### Task brief
From the data that follows, print exactly the lines starting at the one containing "It’s a laid-back, social" and ending at the one containing "- 💬 **<10 active regulars** (for now 😉)"; include both of them and nothing more.

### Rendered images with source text
-- Opening Marker --
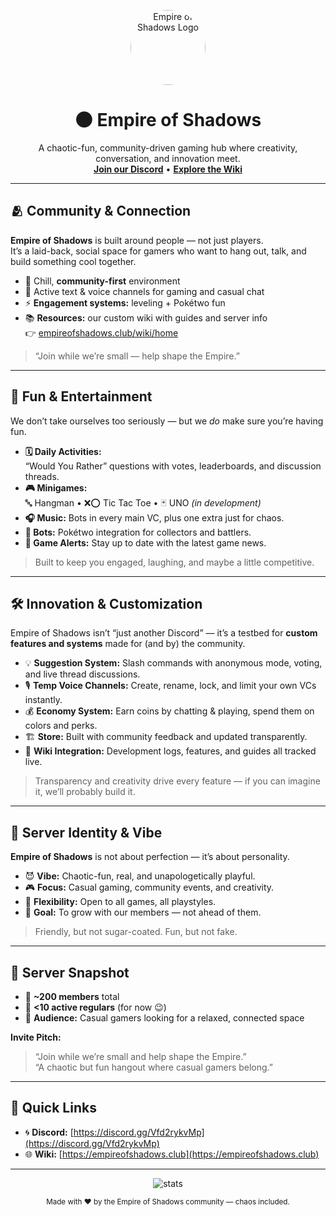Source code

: <p align="center">
  <img src="https://github.com/EmpireOfShadows.png" width="120" style="border-radius:50%" alt="Empire of Shadows Logo"/>
</p>

<h1 align="center">🌑 Empire of Shadows</h1>

<p align="center">
  A chaotic-fun, community-driven gaming hub where creativity, conversation, and innovation meet.  
  <br>
  <a href="https://discord.gg/Vfd2rykvMp"><b>Join our Discord</b></a> • 
  <a href="https://empireofshadows.club/wiki/home"><b>Explore the Wiki</b></a>
</p>

---

## 🫂 Community & Connection

**Empire of Shadows** is built around people — not just players.  
It’s a laid-back, social space for gamers who want to hang out, talk, and build something cool together.

- 🌙 Chill, **community-first** environment  
- 💬 Active text & voice channels for gaming and casual chat  
- ⚡ **Engagement systems:** leveling + Pokétwo fun  
- 📚 **Resources:** our custom wiki with guides and server info  
  👉 [empireofshadows.club/wiki/home](https://empireofshadows.club/wiki/home)

> “Join while we’re small — help shape the Empire.”

---

## 🎉 Fun & Entertainment

We don’t take ourselves too seriously — but we *do* make sure you’re having fun.

- **🗓️ Daily Activities:**  
  “Would You Rather” questions with votes, leaderboards, and discussion threads.  
- **🎮 Minigames:**  
  🔤 Hangman • ❌⭕ Tic Tac Toe • 🃏 UNO *(in development)*  
- **🎧 Music:** Bots in every main VC, plus one extra just for chaos.  
- **🤖 Bots:** Pokétwo integration for collectors and battlers.  
- **📢 Game Alerts:** Stay up to date with the latest game news.

> Built to keep you engaged, laughing, and maybe a little competitive.

---

## 🛠️ Innovation & Customization

Empire of Shadows isn’t “just another Discord” — it’s a testbed for **custom features and systems** made for (and by) the community.

- 💡 **Suggestion System:** Slash commands with anonymous mode, voting, and live thread discussions.  
- 🎙️ **Temp Voice Channels:** Create, rename, lock, and limit your own VCs instantly.  
- 💰 **Economy System:** Earn coins by chatting & playing, spend them on colors and perks.  
- 🏗️ **Store:** Built with community feedback and updated transparently.  
- 🧱 **Wiki Integration:** Development logs, features, and guides all tracked live.  

> Transparency and creativity drive every feature — if you can imagine it, we’ll probably build it.

---

## 🏰 Server Identity & Vibe

**Empire of Shadows** is not about perfection — it’s about personality.

- 😈 **Vibe:** Chaotic-fun, real, and unapologetically playful.  
- 🎮 **Focus:** Casual gaming, community events, and creativity.  
- 🧩 **Flexibility:** Open to all games, all playstyles.  
- 🌱 **Goal:** To grow with our members — not ahead of them.  

> Friendly, but not sugar-coated. Fun, but not fake.

---

## 📣 Server Snapshot

- 👥 **~200 members** total  
- 💬 **<10 active regulars** (for now 😉)  
- 🎯 **Audience:** Casual gamers looking for a relaxed, connected space  

**Invite Pitch:**  
> “Join while we’re small and help shape the Empire.”  
> “A chaotic but fun hangout where casual gamers belong.”

---

## 🔗 Quick Links

- 🌀 **Discord:** [https://discord.gg/Vfd2rykvMp](https://discord.gg/Vfd2rykvMp)  
- 🌐 **Wiki:** [https://empireofshadows.club](https://empireofshadows.club)  

---

<p align="center">
  <img src="https://github-readme-stats.vercel.app/api?username=EmpireOfShadows&show_icons=true&theme=tokyonight" alt="stats" />
</p>

<p align="center">
  <sub>Made with ❤️ by the Empire of Shadows community — chaos included.</sub>
</p>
-- Closing Marker --
### Result for this exercise
It’s a laid-back, social space for gamers who want to hang out, talk, and build something cool together.

- 🌙 Chill, **community-first** environment  
- 💬 Active text & voice channels for gaming and casual chat  
- ⚡ **Engagement systems:** leveling + Pokétwo fun  
- 📚 **Resources:** our custom wiki with guides and server info  
  👉 [empireofshadows.club/wiki/home](https://empireofshadows.club/wiki/home)

> “Join while we’re small — help shape the Empire.”

---

## 🎉 Fun & Entertainment

We don’t take ourselves too seriously — but we *do* make sure you’re having fun.

- **🗓️ Daily Activities:**  
  “Would You Rather” questions with votes, leaderboards, and discussion threads.  
- **🎮 Minigames:**  
  🔤 Hangman • ❌⭕ Tic Tac Toe • 🃏 UNO *(in development)*  
- **🎧 Music:** Bots in every main VC, plus one extra just for chaos.  
- **🤖 Bots:** Pokétwo integration for collectors and battlers.  
- **📢 Game Alerts:** Stay up to date with the latest game news.

> Built to keep you engaged, laughing, and maybe a little competitive.

---

## 🛠️ Innovation & Customization

Empire of Shadows isn’t “just another Discord” — it’s a testbed for **custom features and systems** made for (and by) the community.

- 💡 **Suggestion System:** Slash commands with anonymous mode, voting, and live thread discussions.  
- 🎙️ **Temp Voice Channels:** Create, rename, lock, and limit your own VCs instantly.  
- 💰 **Economy System:** Earn coins by chatting & playing, spend them on colors and perks.  
- 🏗️ **Store:** Built with community feedback and updated transparently.  
- 🧱 **Wiki Integration:** Development logs, features, and guides all tracked live.  

> Transparency and creativity drive every feature — if you can imagine it, we’ll probably build it.

---

## 🏰 Server Identity & Vibe

**Empire of Shadows** is not about perfection — it’s about personality.

- 😈 **Vibe:** Chaotic-fun, real, and unapologetically playful.  
- 🎮 **Focus:** Casual gaming, community events, and creativity.  
- 🧩 **Flexibility:** Open to all games, all playstyles.  
- 🌱 **Goal:** To grow with our members — not ahead of them.  

> Friendly, but not sugar-coated. Fun, but not fake.

---

## 📣 Server Snapshot

- 👥 **~200 members** total  
- 💬 **<10 active regulars** (for now 😉)  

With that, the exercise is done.